▶ **Aim of the task**
Your task is to repeat the entries exactly. Leave the pictures out.

▶ **Supplied entries**
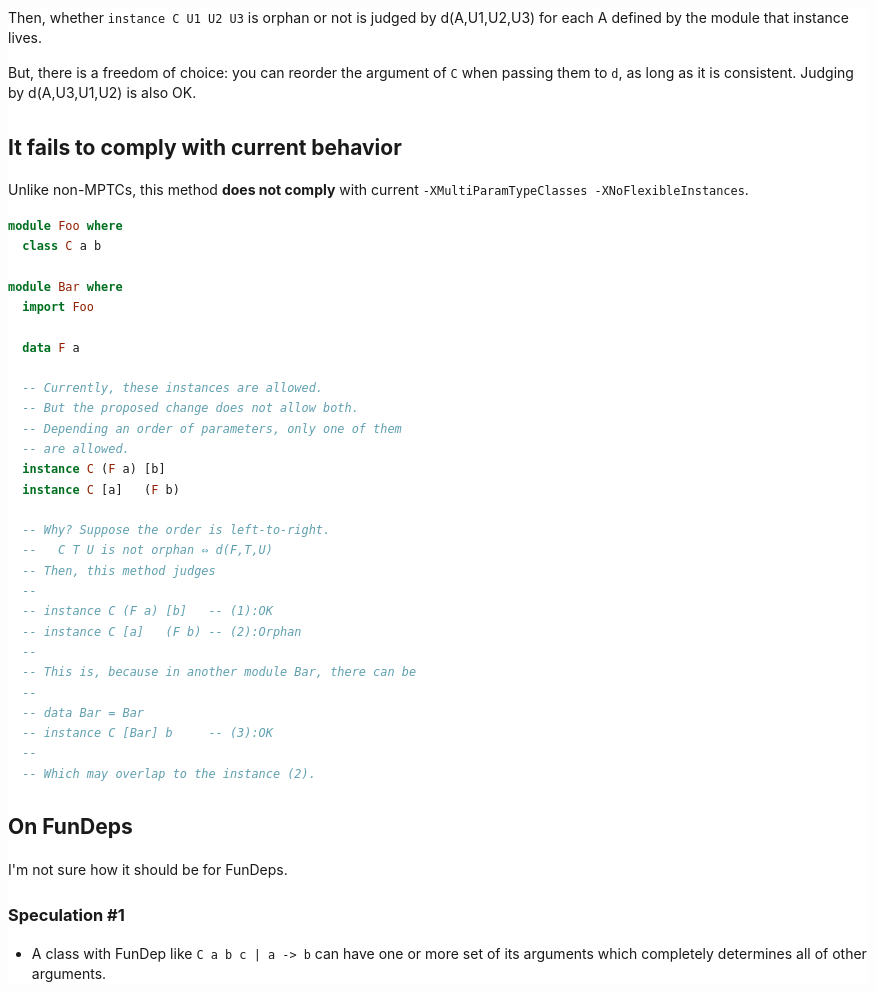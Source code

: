 Then, whether `instance C U1 U2 U3` is orphan or not is
judged by d(A,U1,U2,U3) for each A defined by the module
that instance lives.

But, there is a freedom of choice: you can reorder the argument
of `C` when passing them to `d`, as long as it is consistent.
Judging by d(A,U3,U1,U2) is also OK.

## It fails to comply with current behavior

Unlike non-MPTCs, this method **does not comply** with
current `-XMultiParamTypeClasses -XNoFlexibleInstances`.

``` haskell
module Foo where
  class C a b

module Bar where
  import Foo
  
  data F a
  
  -- Currently, these instances are allowed.
  -- But the proposed change does not allow both.
  -- Depending an order of parameters, only one of them
  -- are allowed.
  instance C (F a) [b]
  instance C [a]   (F b)
  
  -- Why? Suppose the order is left-to-right.
  --   C T U is not orphan ⇔ d(F,T,U)
  -- Then, this method judges
  -- 
  -- instance C (F a) [b]   -- (1):OK
  -- instance C [a]   (F b) -- (2):Orphan
  -- 
  -- This is, because in another module Bar, there can be
  --
  -- data Bar = Bar
  -- instance C [Bar] b     -- (3):OK
  --
  -- Which may overlap to the instance (2).
```

## On FunDeps

I'm not sure how it should be for FunDeps.

### Speculation #1

* A class with FunDep like `C a b c | a -> b` can have one or more set of
  its arguments which completely determines all of other arguments.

▶ **Final answer**
Source code

: Then, whether `instance C U1 U2 U3` is orphan or not is
judged by d(A,U1,U2,U3) for each A defined by the module
that instance lives.

But, there is a freedom of choice: you can reorder the argument
of `C` when passing them to `d`, as long as it is consistent.
Judging by d(A,U3,U1,U2) is also OK.

## It fails to comply with current behavior

Unlike non-MPTCs, this method **does not comply** with
current `-XMultiParamTypeClasses -XNoFlexibleInstances`.

``` haskell
module Foo where
  class C a b

module Bar where
  import Foo
  
  data F a
  
  -- Currently, these instances are allowed.
  -- But the proposed change does not allow both.
  -- Depending an order of parameters, only one of them
  -- are allowed.
  instance C (F a) [b]
  instance C [a]   (F b)
  
  -- Why? Suppose the order is left-to-right.
  --   C T U is not orphan ⇔ d(F,T,U)
  -- Then, this method judges
  -- 
  -- instance C (F a) [b]   -- (1):OK
  -- instance C [a]   (F b) -- (2):Orphan
  -- 
  -- This is, because in another module Bar, there can be
  --
  -- data Bar = Bar
  -- instance C [Bar] b     -- (3):OK
  --
  -- Which may overlap to the instance (2).
```

## On FunDeps

I'm not sure how it should be for FunDeps.

### Speculation #1

* A class with FunDep like `C a b c | a -> b` can have one or more set of
  its arguments which completely determines all of other arguments.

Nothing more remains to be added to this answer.